Había comprendido que nuestra relación ya no servía, además, había comprendido que jamás él me haría sentir lo mismo que había sentido en el balcón, mirándolos a ustedes, que jamás podríamos gozar como gozaban ustedes.

Mis palabras lo dejaron atónito. Por supuesto que no le conté nada de lo que había visto.

Simplemente le dije que no pensaba seguir saliendo con él, que lo nuestro no tenía futuro, que ya no soportaba sus celos, que era inadmisible la forma en que me trataba (y en ese momento pensaba en cómo trataba usted a su esposa), que las discusiones eran insoportables.
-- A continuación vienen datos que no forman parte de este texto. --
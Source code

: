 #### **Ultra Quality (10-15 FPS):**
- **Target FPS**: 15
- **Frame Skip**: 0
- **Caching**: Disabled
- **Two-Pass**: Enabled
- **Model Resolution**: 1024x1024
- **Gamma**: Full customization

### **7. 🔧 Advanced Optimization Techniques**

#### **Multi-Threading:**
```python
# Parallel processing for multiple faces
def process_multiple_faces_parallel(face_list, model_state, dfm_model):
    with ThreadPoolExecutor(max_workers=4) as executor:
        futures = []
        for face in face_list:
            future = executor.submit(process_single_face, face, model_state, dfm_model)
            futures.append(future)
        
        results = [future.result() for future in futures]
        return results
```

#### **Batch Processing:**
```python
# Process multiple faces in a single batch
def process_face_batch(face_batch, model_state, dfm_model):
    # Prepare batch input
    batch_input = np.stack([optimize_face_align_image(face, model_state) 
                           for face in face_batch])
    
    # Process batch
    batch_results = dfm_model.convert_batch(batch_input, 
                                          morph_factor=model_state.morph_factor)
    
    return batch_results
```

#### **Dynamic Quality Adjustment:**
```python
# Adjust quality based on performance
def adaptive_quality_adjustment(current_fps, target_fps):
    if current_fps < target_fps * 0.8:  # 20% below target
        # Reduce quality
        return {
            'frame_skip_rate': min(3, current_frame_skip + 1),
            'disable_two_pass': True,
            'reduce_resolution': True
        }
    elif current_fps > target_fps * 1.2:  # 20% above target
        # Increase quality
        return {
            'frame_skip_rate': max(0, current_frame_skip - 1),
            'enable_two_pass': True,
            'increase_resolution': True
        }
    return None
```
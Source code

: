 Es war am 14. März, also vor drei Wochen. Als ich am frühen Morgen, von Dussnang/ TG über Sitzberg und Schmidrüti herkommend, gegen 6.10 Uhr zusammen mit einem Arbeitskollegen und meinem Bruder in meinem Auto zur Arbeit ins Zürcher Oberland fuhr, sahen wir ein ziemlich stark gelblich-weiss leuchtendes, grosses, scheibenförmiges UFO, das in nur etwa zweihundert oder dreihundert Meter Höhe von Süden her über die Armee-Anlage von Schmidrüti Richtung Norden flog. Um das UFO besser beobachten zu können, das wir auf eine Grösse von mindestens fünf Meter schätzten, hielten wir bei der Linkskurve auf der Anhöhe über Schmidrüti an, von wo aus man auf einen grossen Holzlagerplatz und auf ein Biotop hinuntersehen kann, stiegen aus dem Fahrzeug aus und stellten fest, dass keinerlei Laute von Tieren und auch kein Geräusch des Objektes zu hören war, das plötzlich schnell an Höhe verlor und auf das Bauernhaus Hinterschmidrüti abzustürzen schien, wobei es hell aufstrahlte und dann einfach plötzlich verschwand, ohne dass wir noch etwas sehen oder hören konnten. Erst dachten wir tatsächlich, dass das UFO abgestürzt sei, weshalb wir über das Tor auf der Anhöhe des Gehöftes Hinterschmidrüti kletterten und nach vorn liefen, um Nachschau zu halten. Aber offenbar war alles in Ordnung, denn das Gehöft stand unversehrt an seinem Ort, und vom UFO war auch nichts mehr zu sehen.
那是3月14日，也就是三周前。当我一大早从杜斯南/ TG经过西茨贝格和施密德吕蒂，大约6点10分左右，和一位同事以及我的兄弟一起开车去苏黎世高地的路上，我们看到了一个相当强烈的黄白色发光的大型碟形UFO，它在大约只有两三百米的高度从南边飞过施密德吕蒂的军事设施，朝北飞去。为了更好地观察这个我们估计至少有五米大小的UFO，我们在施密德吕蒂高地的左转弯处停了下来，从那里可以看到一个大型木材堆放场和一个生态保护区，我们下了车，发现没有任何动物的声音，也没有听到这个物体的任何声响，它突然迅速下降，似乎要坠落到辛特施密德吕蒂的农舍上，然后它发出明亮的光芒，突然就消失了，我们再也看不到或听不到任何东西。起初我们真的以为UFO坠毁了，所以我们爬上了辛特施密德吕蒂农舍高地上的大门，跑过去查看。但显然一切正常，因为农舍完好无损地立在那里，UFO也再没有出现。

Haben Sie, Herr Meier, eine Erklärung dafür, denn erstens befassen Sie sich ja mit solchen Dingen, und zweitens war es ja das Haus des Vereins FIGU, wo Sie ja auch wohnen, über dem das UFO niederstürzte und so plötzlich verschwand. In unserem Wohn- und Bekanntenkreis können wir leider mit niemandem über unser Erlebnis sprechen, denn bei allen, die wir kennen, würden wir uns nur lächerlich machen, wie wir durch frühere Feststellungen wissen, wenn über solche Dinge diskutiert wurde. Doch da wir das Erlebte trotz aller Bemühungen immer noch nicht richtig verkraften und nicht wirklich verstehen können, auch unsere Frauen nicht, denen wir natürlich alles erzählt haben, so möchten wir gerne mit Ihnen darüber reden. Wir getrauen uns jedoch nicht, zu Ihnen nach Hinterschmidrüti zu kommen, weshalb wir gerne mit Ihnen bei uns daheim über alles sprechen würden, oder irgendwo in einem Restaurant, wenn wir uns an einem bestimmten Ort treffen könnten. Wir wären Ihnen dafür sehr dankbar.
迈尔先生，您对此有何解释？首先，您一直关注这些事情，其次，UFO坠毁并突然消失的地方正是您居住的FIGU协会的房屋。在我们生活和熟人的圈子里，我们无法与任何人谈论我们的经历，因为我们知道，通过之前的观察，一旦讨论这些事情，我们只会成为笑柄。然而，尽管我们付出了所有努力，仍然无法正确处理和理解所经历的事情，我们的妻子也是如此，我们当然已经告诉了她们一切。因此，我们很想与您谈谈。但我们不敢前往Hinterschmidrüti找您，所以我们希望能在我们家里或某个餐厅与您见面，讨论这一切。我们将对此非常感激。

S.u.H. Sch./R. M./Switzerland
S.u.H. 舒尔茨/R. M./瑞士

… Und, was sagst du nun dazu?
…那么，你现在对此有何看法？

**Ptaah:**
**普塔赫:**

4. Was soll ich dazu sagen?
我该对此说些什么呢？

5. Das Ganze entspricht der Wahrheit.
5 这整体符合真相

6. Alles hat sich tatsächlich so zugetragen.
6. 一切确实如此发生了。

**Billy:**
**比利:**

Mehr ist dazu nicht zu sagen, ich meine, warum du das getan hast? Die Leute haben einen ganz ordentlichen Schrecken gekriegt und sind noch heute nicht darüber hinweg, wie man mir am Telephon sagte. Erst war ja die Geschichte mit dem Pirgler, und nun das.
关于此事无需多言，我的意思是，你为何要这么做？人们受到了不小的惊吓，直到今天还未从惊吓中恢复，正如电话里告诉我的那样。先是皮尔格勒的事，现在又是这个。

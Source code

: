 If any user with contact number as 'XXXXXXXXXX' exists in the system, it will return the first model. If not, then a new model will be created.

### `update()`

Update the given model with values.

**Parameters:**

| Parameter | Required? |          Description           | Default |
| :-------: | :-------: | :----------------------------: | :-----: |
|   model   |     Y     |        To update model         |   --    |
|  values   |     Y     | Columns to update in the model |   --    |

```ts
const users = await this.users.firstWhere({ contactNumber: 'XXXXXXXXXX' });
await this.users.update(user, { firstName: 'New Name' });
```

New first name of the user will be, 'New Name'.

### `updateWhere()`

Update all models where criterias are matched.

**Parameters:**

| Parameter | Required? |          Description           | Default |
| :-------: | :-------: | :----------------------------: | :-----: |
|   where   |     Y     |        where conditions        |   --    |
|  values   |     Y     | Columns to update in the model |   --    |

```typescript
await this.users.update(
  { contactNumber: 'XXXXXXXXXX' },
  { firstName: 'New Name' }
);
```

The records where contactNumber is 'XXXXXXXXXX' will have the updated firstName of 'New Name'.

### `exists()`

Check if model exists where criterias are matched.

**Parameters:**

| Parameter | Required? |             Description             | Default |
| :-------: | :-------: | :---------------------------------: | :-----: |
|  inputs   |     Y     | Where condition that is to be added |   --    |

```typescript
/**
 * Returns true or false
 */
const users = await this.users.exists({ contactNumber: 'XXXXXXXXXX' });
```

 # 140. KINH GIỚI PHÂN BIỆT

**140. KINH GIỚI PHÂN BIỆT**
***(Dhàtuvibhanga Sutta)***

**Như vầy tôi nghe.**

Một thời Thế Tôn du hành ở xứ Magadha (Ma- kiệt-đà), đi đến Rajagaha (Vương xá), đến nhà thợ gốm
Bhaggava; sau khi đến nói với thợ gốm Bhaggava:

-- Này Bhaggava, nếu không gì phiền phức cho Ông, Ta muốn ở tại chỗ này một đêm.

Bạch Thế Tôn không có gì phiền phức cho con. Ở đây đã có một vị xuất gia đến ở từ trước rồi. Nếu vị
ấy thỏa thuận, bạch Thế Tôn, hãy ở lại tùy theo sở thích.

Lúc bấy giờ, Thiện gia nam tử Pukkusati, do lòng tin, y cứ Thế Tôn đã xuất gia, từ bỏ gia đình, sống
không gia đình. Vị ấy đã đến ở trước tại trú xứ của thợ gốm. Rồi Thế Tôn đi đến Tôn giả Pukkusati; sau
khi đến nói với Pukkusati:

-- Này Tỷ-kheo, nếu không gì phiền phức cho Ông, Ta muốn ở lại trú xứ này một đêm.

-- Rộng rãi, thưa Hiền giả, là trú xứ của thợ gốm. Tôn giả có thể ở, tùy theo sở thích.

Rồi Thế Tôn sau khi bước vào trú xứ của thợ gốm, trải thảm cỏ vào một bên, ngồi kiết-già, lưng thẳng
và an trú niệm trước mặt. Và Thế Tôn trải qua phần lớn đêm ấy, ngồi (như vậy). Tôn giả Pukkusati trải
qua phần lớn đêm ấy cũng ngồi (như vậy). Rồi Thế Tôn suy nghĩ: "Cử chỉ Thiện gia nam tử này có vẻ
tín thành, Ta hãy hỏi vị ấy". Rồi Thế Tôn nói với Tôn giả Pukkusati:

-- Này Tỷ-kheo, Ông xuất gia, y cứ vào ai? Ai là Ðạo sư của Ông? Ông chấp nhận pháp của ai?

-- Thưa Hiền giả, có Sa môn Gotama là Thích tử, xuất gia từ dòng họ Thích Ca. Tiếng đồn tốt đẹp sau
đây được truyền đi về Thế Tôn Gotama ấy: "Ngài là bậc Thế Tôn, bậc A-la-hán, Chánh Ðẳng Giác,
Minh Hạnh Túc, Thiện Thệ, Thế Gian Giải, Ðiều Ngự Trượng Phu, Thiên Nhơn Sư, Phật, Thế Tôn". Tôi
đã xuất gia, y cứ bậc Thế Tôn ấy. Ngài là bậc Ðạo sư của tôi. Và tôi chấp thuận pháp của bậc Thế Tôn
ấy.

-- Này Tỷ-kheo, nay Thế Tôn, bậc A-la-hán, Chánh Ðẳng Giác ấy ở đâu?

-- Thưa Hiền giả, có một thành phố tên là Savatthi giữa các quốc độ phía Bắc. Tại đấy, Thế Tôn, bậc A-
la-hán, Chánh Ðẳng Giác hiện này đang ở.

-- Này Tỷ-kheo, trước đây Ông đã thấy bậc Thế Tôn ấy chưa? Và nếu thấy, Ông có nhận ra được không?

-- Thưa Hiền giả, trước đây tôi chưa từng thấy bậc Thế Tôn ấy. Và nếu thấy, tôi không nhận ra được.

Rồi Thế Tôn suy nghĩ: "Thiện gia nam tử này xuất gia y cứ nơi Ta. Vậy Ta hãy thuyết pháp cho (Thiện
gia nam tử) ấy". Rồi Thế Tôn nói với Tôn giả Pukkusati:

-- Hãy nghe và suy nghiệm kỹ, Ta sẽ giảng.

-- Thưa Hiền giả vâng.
Al ver su rostro comprendí que no se esperaba algo así.

Se sintió herido en lo más profundo y noté como asombro se iba transformado en ira. Me empezó a decir horrores.

Los calificativos que me endilgó me apena volverlos a decir. Ya casi estaba gritando.

Usted estaba durmiendo en su habitación y la señora estaba tomando un jugo en la cocina cuando escuchó la discusión.

Llegó hasta nosotros y lo conminó a marcharse, de no hacerlo llamaría a la policía, que volviese a presentarse en la casa, que si se enteraba que él se acercaba a mí, lo acusaría ante la justicia.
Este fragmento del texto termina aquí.